モンゴル本のメモ。
元寇以外の、モンゴルの歴史のイメージってなんですか?
遊牧の価値って何だと思いますか?
『モンゴル帝国と長いその後』
2016、杉山正明氏。
モンゴルの歴史の本というよりは、西洋中心の歴史観に物申す!という本のように思った。
遊牧に新たな価値を見出している。
- 遊牧。年間の移動システム。夏営地(散会放牧)をヤイラク、冬営地(集団越冬)をキシュラク、とよぶ。移動経路は決まっている。10数キロから数百キロまで。
*夏と冬で集団が変わるのも面白い。家族観が一年の中で変わるのかな?あなたの家族は誰ですかって聞いたらなんて答えるんだろう?
遊牧はさすらいや根無し草ではなくって、システマティックでダイナミック。
そのままでは定住して暮らせない乾燥した広い大地を、生活の場所として活用できるようにしたのが遊牧。
定住、農耕だけでしか生きていくかたちがなかったならば、人類の活動の舞台はいちぢるしく限られた。
そういう見方もあるのだな。
新たな価値を見出す観点だわ、私にとって。
- ざざざっとした流れ(端折り読みにつき…)
840年 ウイグル帝国が瓦解、キルギスと共に!モンゴル系の人々がモンゴル高原へ進出。

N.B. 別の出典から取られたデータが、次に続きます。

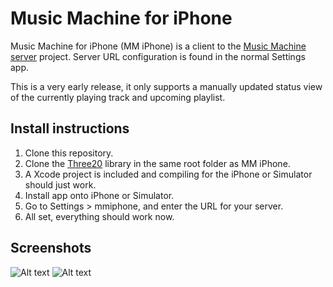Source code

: # Music Machine for iPhone

Music Machine for iPhone (MM iPhone) is a client to the [Music Machine server](http://github.com/nollbit/MusicMachineServer) project. Server URL configuration is found in the normal Settings app.

This is a very early release, it only supports a manually updated status view of the currently playing track and upcoming playlist.

## Install instructions

1. Clone this repository.
1. Clone the [Three20](http://github.com/facebook/three20) library in the same root folder as MM iPhone.
2. A Xcode project is included and compiling for the iPhone or Simulator should just work.
3. Install app onto iPhone or Simulator.
4. Go to Settings > mmiphone, and enter the URL for your server.
5. All set, everything should work now.

## Screenshots

![Alt text](mmiphone/raw/master/docs/images/mmiphone-status.png "Status")
![Alt text](mmiphone/raw/master/docs/images/mmiphone-search.png "Search")
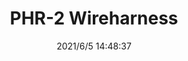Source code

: ﻿---
layout: post 
title: PHR-2 Wireharness
tags: 
categories: wire-harness
overview: 
series: PH
part_number: 0555-1
thumb_img: 
small_img: static/202106/555-20210605.jpg
date: 2021/6/5 14:48:37
---



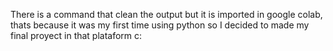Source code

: There is a command that clean the output but it is imported in google colab, thats because it was my first time using python so I decided to made my final proyect in that plataform c:
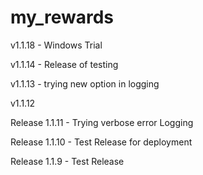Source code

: # my_rewards

v1.1.18 - Windows Trial

v1.1.14 - Release of testing

v1.1.13 - trying new option in logging

v1.1.12

Release 1.1.11 - Trying verbose error Logging

Release 1.1.10 - Test Release for deployment

Release 1.1.9 - Test Release
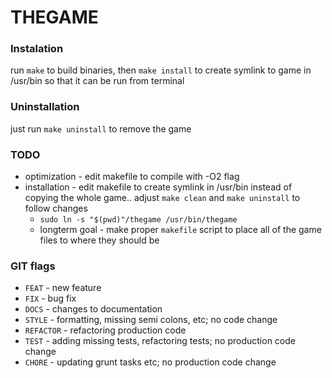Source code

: # THEGAME

### Instalation
run `make` to build binaries, then `make install` to create symlink to game in /usr/bin so that it can be run from terminal

### Uninstallation
just run `make uninstall` to remove the game

### TODO
- optimization - edit makefile to compile with -O2 flag
- installation - edit makefile to create symlink in /usr/bin instead of copying the whole game.. adjust `make clean` and `make uninstall` to follow changes
	- `sudo ln -s "$(pwd)"/thegame /usr/bin/thegame`
	- longterm goal - make proper `makefile` script to place all of the game files to where they should be

### GIT flags
- `FEAT` - new feature
- `FIX` - bug fix
- `DOCS` - changes to documentation
- `STYLE` - formatting, missing semi colons, etc; no code change
- `REFACTOR` - refactoring production code
- `TEST` - adding missing tests, refactoring tests; no production code change
- `CHORE` - updating grunt tasks etc; no production code change

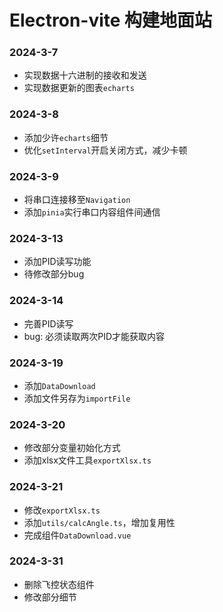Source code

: # Electron-vite 构建地面站

### 2024-3-7
- 实现数据十六进制的接收和发送
- 实现数据更新的图表`echarts`

### 2024-3-8
- 添加少许`echarts`细节
- 优化`setInterval`开启关闭方式，减少卡顿

### 2024-3-9
- 将串口连接移至`Navigation`
- 添加`pinia`实行串口内容组件间通信

### 2024-3-13
- 添加PID读写功能
- 待修改部分bug

### 2024-3-14
- 完善PID读写
- bug: 必须读取两次PID才能获取内容

### 2024-3-19
- 添加`DataDownload`
- 添加文件另存为`importFile`

### 2024-3-20
- 修改部分变量初始化方式
- 添加xlsx文件工具`exportXlsx.ts`

### 2024-3-21
- 修改`exportXlsx.ts`
- 添加`utils/calcAngle.ts`，增加复用性
- 完成组件`DataDownload.vue`

### 2024-3-31
- 删除飞控状态组件
- 修改部分细节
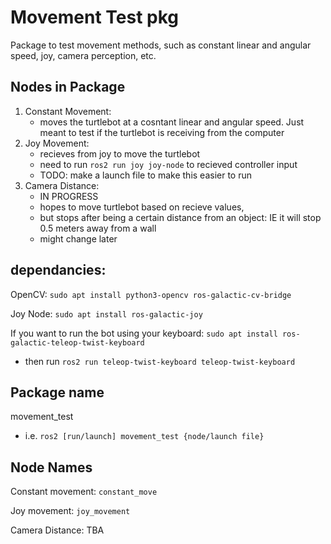 # Movement Test pkg

Package to test movement methods, such as constant linear and angular speed, joy, camera perception, etc.

## Nodes in Package
1. Constant Movement: 
   - moves the turtlebot at a cosntant linear and angular speed. Just meant to test if the turtlebot is receiving from the computer
2. Joy Movement:
   - recieves from joy to move the turtlebot 
   - need to run `ros2 run joy joy-node` to recieved controller input
   - TODO: make a launch file to make this easier to run
3. Camera Distance: 
   - IN PROGRESS
   - hopes to move turtlebot based on recieve values,
   - but stops after being a certain distance from an object: IE it will stop 0.5 meters away from a wall
   - might change later 

## dependancies:
OpenCV: `sudo apt install python3-opencv ros-galactic-cv-bridge` 

Joy Node: `sudo apt install ros-galactic-joy` 

If you want to run the bot using your keyboard: `sudo apt install ros-galactic-teleop-twist-keyboard`
- then run `ros2 run teleop-twist-keyboard teleop-twist-keyboard`

## Package name 
movement_test
- i.e. `ros2 [run/launch] movement_test {node/launch file}`

## Node Names
Constant movement: `constant_move` 

Joy movement: `joy_movement` 

Camera Distance: TBA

(キルギス料理とモンゴル料理似てるものある気がする。ゲルや、遊牧の雰囲気も)
カラコルム:首都。1235年~
1260年、クビライが大カーンに即位。
(*クビライ、なんだね、フビライ、じゃなく)
1274年クビライ、第一回日本遠征(文永の役)
1578年 アルタンがソナムにダライ・ラマの称号を与えた。
(*ダライ・ラマの称号って人間があたえるもの・・?アルタンは偉い僧か何かなのかな??ソナムって名前インド人でもいた。女の子)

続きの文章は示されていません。